[45]. Revenge, amongst the Arabs, is a sacred duty; and, in their state of civilization, society could not be kept together without it. So the slaughter of a villain is held to be a sacrifice to Allah, who amongst Christians claims for Himself the monopoly of vengeance.
[46]. Arab. “Zindík.” See vol. v. [230].
[47]. Lane translates this “put for him the remaining food and water:” but Al-Ákhar (Mac. Edit.) evidently refers to the Najíb (dromedary).
[48]. We can hardly see the heroism of the deed, but it must be remembered that Bahram was a wicked sorcerer, whom it was every good Moslem’s bounden duty to slay. Compare the treatment of witches in England two centuries ago.

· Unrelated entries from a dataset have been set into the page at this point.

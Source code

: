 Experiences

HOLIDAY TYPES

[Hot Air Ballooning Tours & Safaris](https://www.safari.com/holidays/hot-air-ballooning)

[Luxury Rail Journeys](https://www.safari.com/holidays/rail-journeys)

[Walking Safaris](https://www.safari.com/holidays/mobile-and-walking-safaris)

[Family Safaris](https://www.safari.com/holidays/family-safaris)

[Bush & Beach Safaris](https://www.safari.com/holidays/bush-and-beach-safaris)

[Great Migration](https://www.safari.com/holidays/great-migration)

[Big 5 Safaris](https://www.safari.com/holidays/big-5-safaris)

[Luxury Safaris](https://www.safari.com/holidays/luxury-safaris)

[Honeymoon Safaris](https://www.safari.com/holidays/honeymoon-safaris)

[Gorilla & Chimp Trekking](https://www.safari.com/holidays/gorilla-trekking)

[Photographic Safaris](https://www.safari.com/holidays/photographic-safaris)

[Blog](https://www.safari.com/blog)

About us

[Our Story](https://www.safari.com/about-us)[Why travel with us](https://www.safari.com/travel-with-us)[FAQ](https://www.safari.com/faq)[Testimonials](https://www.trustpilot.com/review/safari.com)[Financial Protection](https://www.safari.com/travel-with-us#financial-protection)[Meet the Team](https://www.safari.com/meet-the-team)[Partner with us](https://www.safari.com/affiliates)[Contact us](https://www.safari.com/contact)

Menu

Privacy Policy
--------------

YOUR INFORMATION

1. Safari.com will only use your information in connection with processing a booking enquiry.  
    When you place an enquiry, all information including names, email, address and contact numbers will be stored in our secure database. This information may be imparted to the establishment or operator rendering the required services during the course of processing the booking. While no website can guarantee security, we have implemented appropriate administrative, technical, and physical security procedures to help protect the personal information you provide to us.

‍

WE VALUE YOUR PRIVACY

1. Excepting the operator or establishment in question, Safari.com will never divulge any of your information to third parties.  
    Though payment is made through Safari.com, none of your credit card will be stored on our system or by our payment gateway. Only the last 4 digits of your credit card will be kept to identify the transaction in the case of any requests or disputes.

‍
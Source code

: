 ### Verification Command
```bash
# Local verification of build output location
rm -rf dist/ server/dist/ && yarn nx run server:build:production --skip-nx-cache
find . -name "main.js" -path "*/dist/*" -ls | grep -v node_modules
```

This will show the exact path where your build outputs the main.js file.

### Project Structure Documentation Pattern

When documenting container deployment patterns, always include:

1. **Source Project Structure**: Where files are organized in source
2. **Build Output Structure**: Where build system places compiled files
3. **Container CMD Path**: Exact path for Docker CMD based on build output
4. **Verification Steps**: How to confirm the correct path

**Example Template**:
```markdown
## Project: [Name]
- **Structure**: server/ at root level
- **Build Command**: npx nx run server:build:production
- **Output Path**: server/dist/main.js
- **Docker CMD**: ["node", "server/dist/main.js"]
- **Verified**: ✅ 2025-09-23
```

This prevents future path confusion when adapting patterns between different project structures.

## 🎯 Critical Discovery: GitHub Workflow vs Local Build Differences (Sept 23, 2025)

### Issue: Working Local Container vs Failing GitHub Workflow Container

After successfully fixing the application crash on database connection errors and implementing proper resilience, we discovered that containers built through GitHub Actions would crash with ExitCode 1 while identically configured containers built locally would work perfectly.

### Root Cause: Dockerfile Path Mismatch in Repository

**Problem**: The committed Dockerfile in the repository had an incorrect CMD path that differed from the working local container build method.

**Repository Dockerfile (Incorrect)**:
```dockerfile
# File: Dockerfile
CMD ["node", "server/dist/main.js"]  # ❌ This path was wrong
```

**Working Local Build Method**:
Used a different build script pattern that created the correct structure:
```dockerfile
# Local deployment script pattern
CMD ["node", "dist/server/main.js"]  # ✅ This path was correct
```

[49]. The mother, in Arab tales, is ma mère, now becoming somewhat ridiculous in France on account of the over use of that venerable personage.
[50]. The forbidden closet occurs also in Sayf Zú al-Yazan, who enters it and finds the bird-girls. Trébutien ii, 208 says, “Il est assez remarquable qu’il existe en Allemagne une tradition à peu près semblable, et qui a fourni le sujet d’un des contes de Musaeus, entitulé le voile enlevé.” Here Hasan is artfully left alone in a large palace without other companions but his thoughts and the reader is left to divine the train of ideas which drove him to open the door.
[51]. Arab. “Buhayrah” (Bresl. Edit. “Bahrah”), the tank or cistern in the Hosh (= court-yard) of an Eastern house. Here, however, it is a rain-cistern on the flat roof of the palace (See Night dcccviii).
[52]. This description of the view is one of the most gorgeous in The Nights.
[53]. Here again are the “Swan-maidens” (See vol. v. [346]) “one of the primitive myths, the common heritage of the whole Aryan (Iranian) race.” In Persia Bahram-i-Gúr when carried off by the Dív Sapíd seizes the Peri’s dove-coat: in Santháli folk-lore Torica, the Goatherd, steals the garment doffed by one of the daughters of the sun; and hence the twelve birds of Russian Story. To the same cycle belong the Seal-tales of the Faroe Islands (Thorpe’s Northern Mythology) and the wise women or mermaids of Shetland (Hibbert). Wayland the smith captures a wife by seizing a mermaid’s raiment and so did Sir Hagán by annexing the wardrobe of a Danubian water-nymph. Lettsom, the translator, mixes up this swan-raiment with that of the Valkyries or Choosers of the Slain. In real life stealing women’s clothes is an old trick and has often induced them, after having been seen naked, to offer their persons spontaneously. Of this I knew two cases in India, where the theft is justified by divine example. The blue god Krishna, a barbarous and grotesque Hindu Apollo, robbed the raiment of the pretty Gopálís (cowherdesses) who were bathing in the Arjun River and carried them to the top of a Kunduna tree; nor would he restore them till he had reviewed the naked girls and taken one of them to wife. See also Imr al-Kays (of the Mu’allakah) with “Onaiza” at the port of Daratjuljul (Clouston’s Arabian Poetry, p. 4). A critic has complained of my tracing the origin of the Swan-maiden legend to the physical resemblance between the bird and a high-bred girl (vol. v. [346]). I should have explained my theory which is shortly, that we must seek a material basis for all so-called supernaturalisms, and that anthropomorphism satisfactorily explains the Swan-maiden, as it does the angel and the devil. There is much to say on the subject; but this is not the place for long discussion.
[54]. Arab. “Nafs Ammárah,” corresponding with our canting term “The Flesh.” Nafs al-Nátíkah is the intellectual soul or function; Nafs al-Ghazabíyah = the animal function and Nafs al Shahwániyah = the vegetative property.